» **DESCRIPTION OF THE TASK**:
Pictures do not belong in the copy, so please give every entry below again exactly.

[DATA LISTING Boundary: Start]

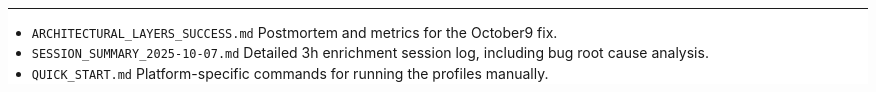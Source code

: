 ---------------------

- `ARCHITECTURAL_LAYERS_SUCCESS.md`  Postmortem and metrics for the October9 fix.
- `SESSION_SUMMARY_2025-10-07.md`  Detailed 3h enrichment session log, including bug root cause analysis.
- `QUICK_START.md`  Platform-specific commands for running the profiles manually.

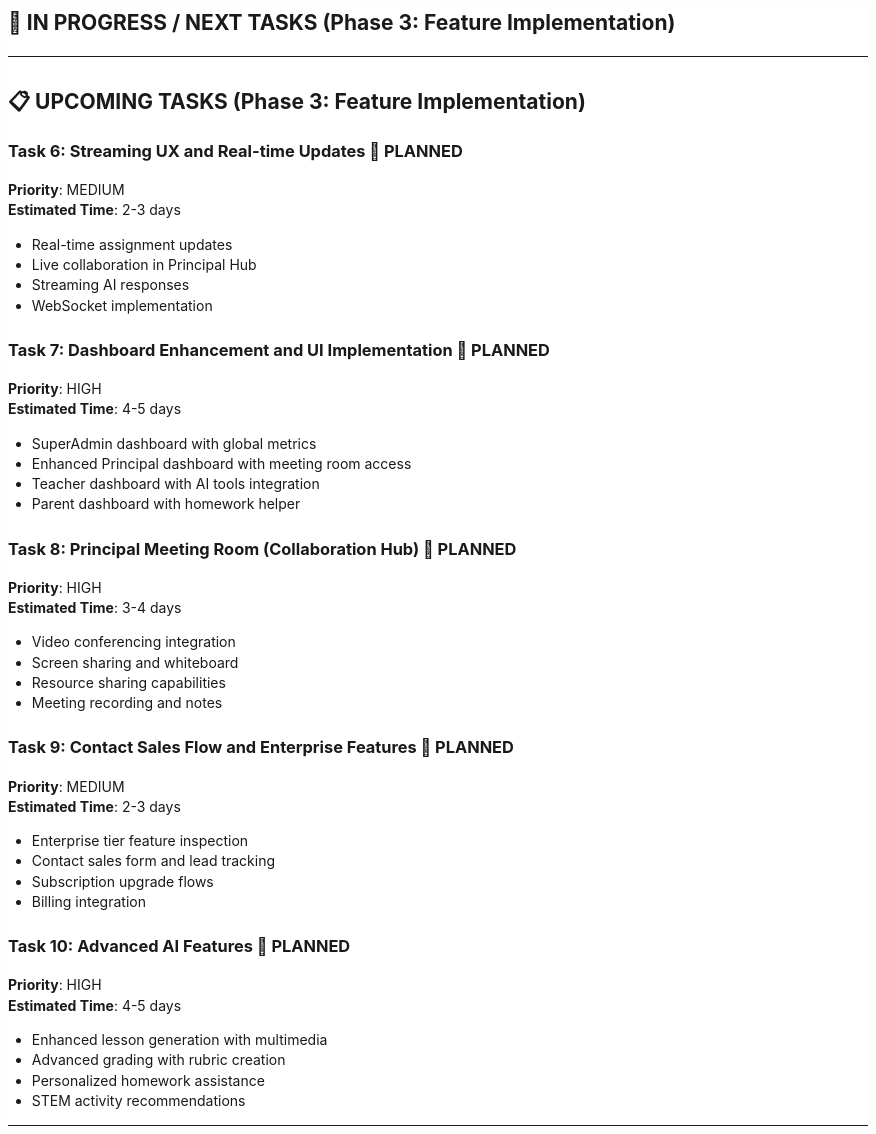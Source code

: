 ## 🚧 IN PROGRESS / NEXT TASKS (Phase 3: Feature Implementation)

---

## 📋 UPCOMING TASKS (Phase 3: Feature Implementation)

### Task 6: Streaming UX and Real-time Updates 🔵 PLANNED
**Priority**: MEDIUM  
**Estimated Time**: 2-3 days
- Real-time assignment updates
- Live collaboration in Principal Hub
- Streaming AI responses
- WebSocket implementation

### Task 7: Dashboard Enhancement and UI Implementation 🔵 PLANNED
**Priority**: HIGH  
**Estimated Time**: 4-5 days
- SuperAdmin dashboard with global metrics
- Enhanced Principal dashboard with meeting room access
- Teacher dashboard with AI tools integration
- Parent dashboard with homework helper

### Task 8: Principal Meeting Room (Collaboration Hub) 🔵 PLANNED
**Priority**: HIGH  
**Estimated Time**: 3-4 days
- Video conferencing integration
- Screen sharing and whiteboard
- Resource sharing capabilities
- Meeting recording and notes

### Task 9: Contact Sales Flow and Enterprise Features 🔵 PLANNED
**Priority**: MEDIUM  
**Estimated Time**: 2-3 days
- Enterprise tier feature inspection
- Contact sales form and lead tracking
- Subscription upgrade flows
- Billing integration

### Task 10: Advanced AI Features 🔵 PLANNED
**Priority**: HIGH  
**Estimated Time**: 4-5 days
- Enhanced lesson generation with multimedia
- Advanced grading with rubric creation
- Personalized homework assistance
- STEM activity recommendations

---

[DATA LISTING Boundary: End]

» **TASK RESULT**:
Source code

: ---------------------

- `ARCHITECTURAL_LAYERS_SUCCESS.md`  Postmortem and metrics for the October9 fix.
- `SESSION_SUMMARY_2025-10-07.md`  Detailed 3h enrichment session log, including bug root cause analysis.
- `QUICK_START.md`  Platform-specific commands for running the profiles manually.

Source code

: ## 🚧 IN PROGRESS / NEXT TASKS (Phase 3: Feature Implementation)

---

## 📋 UPCOMING TASKS (Phase 3: Feature Implementation)

### Task 6: Streaming UX and Real-time Updates 🔵 PLANNED
**Priority**: MEDIUM  
**Estimated Time**: 2-3 days
- Real-time assignment updates
- Live collaboration in Principal Hub
- Streaming AI responses
- WebSocket implementation

### Task 7: Dashboard Enhancement and UI Implementation 🔵 PLANNED
**Priority**: HIGH  
**Estimated Time**: 4-5 days
- SuperAdmin dashboard with global metrics
- Enhanced Principal dashboard with meeting room access
- Teacher dashboard with AI tools integration
- Parent dashboard with homework helper

### Task 8: Principal Meeting Room (Collaboration Hub) 🔵 PLANNED
**Priority**: HIGH  
**Estimated Time**: 3-4 days
- Video conferencing integration
- Screen sharing and whiteboard
- Resource sharing capabilities
- Meeting recording and notes

### Task 9: Contact Sales Flow and Enterprise Features 🔵 PLANNED
**Priority**: MEDIUM  
**Estimated Time**: 2-3 days
- Enterprise tier feature inspection
- Contact sales form and lead tracking
- Subscription upgrade flows
- Billing integration

### Task 10: Advanced AI Features 🔵 PLANNED
**Priority**: HIGH  
**Estimated Time**: 4-5 days
- Enhanced lesson generation with multimedia
- Advanced grading with rubric creation
- Personalized homework assistance
- STEM activity recommendations

---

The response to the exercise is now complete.